Task goal →
What you return must be every line below that includes the word "family".

-------------------------

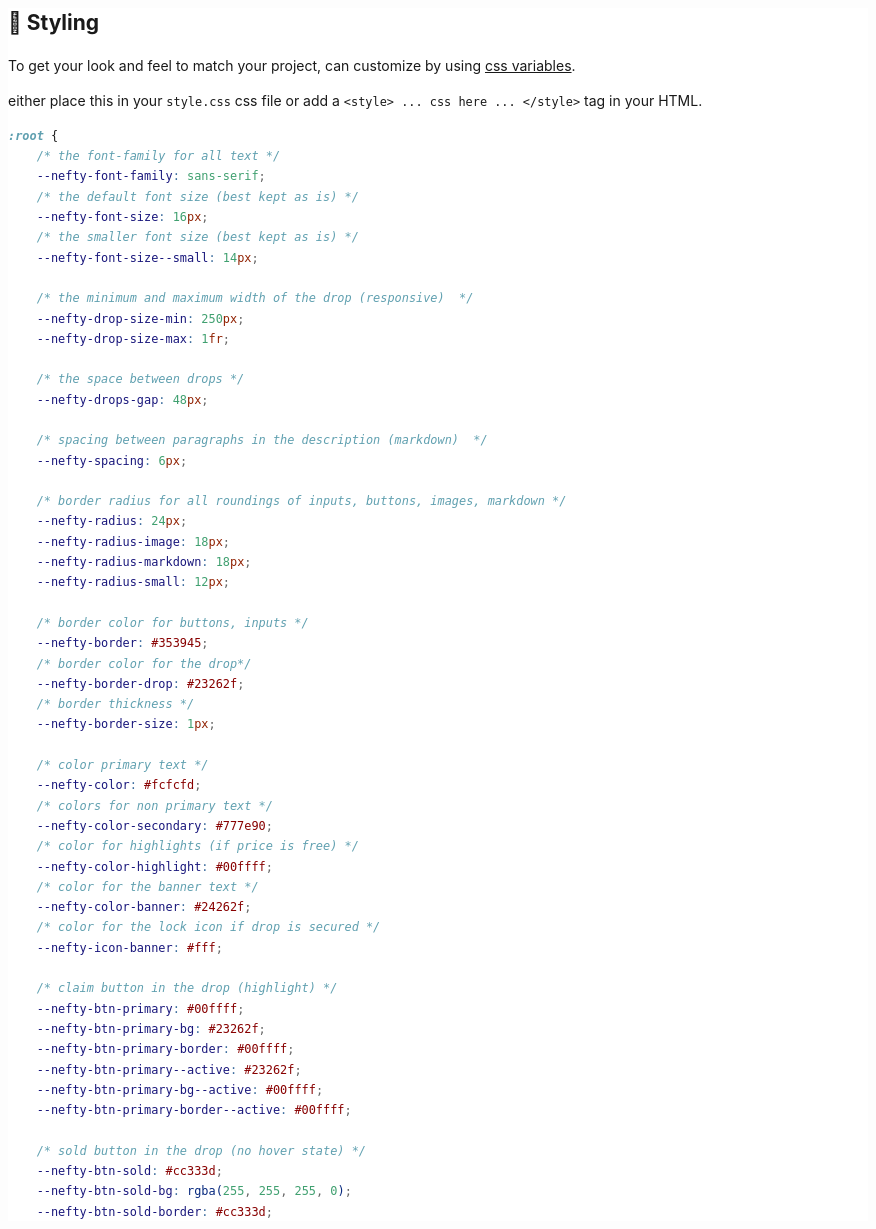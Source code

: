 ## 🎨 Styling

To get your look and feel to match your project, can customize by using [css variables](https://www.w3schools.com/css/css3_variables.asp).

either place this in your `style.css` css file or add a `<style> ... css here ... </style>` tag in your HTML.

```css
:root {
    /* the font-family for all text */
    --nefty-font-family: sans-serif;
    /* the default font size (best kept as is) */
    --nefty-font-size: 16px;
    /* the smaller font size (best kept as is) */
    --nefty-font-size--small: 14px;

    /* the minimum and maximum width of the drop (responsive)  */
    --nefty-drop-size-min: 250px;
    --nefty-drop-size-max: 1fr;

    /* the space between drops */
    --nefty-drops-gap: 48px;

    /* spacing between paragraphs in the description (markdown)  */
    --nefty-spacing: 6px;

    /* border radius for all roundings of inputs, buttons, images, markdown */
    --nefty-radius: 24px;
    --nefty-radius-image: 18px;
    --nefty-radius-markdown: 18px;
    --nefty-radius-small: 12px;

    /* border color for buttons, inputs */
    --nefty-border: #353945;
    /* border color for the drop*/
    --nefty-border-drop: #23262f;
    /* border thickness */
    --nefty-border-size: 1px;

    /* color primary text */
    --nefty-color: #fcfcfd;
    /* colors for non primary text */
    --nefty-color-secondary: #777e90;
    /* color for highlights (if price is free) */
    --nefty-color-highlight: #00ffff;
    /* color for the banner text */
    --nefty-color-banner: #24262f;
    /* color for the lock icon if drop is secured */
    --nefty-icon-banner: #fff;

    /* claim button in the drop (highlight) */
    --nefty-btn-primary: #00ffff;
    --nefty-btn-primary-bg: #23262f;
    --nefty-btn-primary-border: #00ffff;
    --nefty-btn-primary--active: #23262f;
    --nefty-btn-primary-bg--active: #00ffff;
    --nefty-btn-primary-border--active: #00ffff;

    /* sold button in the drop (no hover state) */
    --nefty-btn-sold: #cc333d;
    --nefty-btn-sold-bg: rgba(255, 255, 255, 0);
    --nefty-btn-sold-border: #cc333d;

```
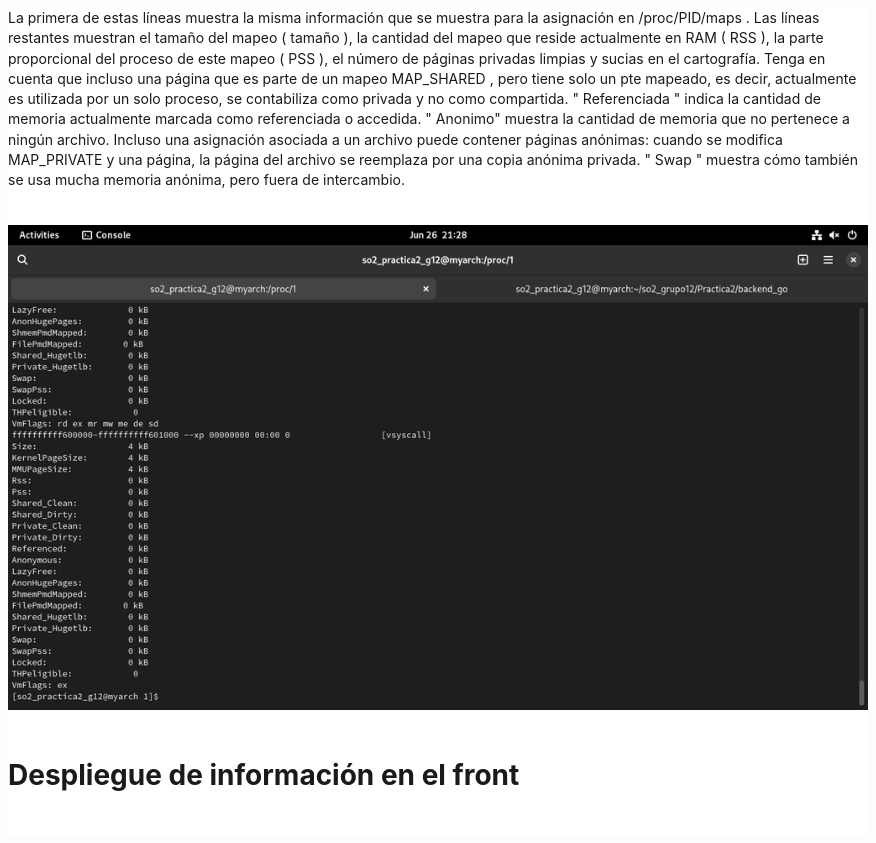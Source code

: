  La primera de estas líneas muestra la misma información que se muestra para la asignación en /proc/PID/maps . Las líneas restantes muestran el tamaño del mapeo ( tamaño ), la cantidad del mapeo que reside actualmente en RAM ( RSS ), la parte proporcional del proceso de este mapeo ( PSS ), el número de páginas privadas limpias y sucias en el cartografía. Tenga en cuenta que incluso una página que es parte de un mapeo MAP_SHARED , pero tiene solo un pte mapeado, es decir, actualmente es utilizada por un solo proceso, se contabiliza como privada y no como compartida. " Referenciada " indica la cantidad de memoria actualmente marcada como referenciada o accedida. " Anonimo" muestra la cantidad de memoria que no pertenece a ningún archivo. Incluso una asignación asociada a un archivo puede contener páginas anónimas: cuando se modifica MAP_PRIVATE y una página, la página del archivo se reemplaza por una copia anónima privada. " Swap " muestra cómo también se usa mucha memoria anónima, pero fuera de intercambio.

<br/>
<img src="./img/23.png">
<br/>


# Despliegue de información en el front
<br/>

-------------------------

Exercise result →
    /* the font-family for all text */
    --nefty-font-family: sans-serif;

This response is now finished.